Другое дело Захарыч. Милейшее существо, честное слово! Бери – что душа пожелает, носи, сколько угодно, токмо вернуть не забудь. Тут такое платье себе подобрать можно, что на бал к королеве не стыдно сходить.
– Захарыч, дома аль нет? – спросил я, открывая неказистую дверь его каморки.
Послушник, не отставая ни на шаг, следовал за мной тенью. Странный он какой-то. То вопросами забрасывает, то молчит, как пень стоеросовый.
– Заходите, заходите, гости дорогие! – маленький, кругленький домовой, подметая длинной бородой пол, выскочил к нам из-за стоек, на которых было вывешено множество одежды различных фасонов и покроев. – Чего изволите?
– Да вот, в Пограничье нас дэв мой отправляет, – я передал Захарычу писульку Кощееву. – Прибарахлиться бы.
– С нашим удовольствием! Выбирайте, чего душа желает. Показать чего, аль сами управитесь?
Я махнул, мол, сам разберусь, и повел Егора в тот угол, где висели одежды Пограничья. По дороге нам повстречалось несколько человек из отделов быта и колдовства. Да уж, сегодня у Захарыча просто выходной. Обычно в его пенатах яблоку негде упасть, а тут…

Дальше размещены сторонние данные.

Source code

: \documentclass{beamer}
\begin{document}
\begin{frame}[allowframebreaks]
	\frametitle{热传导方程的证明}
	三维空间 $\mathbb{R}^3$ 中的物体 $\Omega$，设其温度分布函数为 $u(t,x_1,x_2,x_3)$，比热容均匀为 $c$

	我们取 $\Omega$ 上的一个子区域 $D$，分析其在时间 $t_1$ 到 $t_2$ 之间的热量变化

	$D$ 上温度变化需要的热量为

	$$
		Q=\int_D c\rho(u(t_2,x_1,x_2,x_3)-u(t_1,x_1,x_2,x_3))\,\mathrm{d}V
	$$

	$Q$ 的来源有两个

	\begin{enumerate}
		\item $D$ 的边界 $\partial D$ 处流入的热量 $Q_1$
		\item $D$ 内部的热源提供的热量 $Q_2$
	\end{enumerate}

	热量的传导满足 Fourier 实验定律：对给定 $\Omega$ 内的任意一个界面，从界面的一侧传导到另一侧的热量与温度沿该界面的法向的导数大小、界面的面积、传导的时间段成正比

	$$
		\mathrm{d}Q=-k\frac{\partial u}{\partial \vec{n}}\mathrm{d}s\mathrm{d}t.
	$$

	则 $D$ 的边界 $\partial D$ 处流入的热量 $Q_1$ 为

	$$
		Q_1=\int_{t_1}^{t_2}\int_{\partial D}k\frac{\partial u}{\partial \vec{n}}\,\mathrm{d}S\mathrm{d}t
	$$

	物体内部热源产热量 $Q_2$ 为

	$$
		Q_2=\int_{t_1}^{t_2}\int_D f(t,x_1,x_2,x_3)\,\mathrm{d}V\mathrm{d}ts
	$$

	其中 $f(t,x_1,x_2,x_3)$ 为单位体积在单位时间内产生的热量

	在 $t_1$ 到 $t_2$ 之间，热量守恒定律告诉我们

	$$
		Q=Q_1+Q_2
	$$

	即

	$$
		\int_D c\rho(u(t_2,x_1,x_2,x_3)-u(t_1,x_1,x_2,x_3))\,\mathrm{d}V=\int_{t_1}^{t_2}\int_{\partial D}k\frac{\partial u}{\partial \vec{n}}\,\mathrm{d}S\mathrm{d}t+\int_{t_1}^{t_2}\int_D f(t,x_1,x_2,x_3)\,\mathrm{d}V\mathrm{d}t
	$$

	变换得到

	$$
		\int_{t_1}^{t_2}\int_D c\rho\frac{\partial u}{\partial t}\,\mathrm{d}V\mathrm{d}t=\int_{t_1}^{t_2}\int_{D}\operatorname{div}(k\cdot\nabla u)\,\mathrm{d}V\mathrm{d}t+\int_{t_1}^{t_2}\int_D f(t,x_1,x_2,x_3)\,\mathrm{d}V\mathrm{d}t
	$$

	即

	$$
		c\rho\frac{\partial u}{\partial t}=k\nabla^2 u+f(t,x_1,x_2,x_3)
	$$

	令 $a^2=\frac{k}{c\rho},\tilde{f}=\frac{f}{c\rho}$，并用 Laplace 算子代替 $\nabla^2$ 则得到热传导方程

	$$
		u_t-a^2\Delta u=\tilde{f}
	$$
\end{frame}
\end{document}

Егора я одел не то, чтобы быстро, но без особых трудностей. Оказывается, на его неказистую фигуру здесь было множество одежды и обувки. Мы подобрали ему штаны в стиле «милитари», кроссовки, черную футболку, зеленую ветровку, кепку в тон штанам. Когда послушник вышел из примерочной, я удовлетворенно крякнул. Передо мной стоял типичный, как говорят в Пограничье, тинейнжер. Про такого и не скажешь, что он – будущий соловей-разбойник. И это хорошо. Вот только прическа портит все впечатление. С этим нужно будет что-то сделать.
Оставшись довольным своим вкусом и работой, я прибарахлился сам. Набор стандартный: джинсы, водолазка, кроссовки, кожаная куртка. На голову – ничего. Так привычнее.
Захарыч принял наши шмотки по описи, которую заполнил в считанные мгновения, осмотрел нас с ног до головы, остался доволен.
– Ты
не серчай, коль порвем там что аль потеряем, – предупредил я. – Служба, знаешь ли.– Не переживай, – пожал мне домовой на последок руку. – Мы же свои, разберемся.
Вот за это Захарыча любили все. Кроме, естественно, его начальника Кощея. Но поделать Чахлый ничего не мог: должность такая у домового. Тут уж, как говорят в Пограничье, диалектика: единство и борьба двух противоположностей. Так и сосуществуют эти два института, стараясь поменьше пересекаться.
Ну, разговоры разговорами, а с прической моего Егора делать что-то нужно. Значит, заглянем к Марье-искуснице.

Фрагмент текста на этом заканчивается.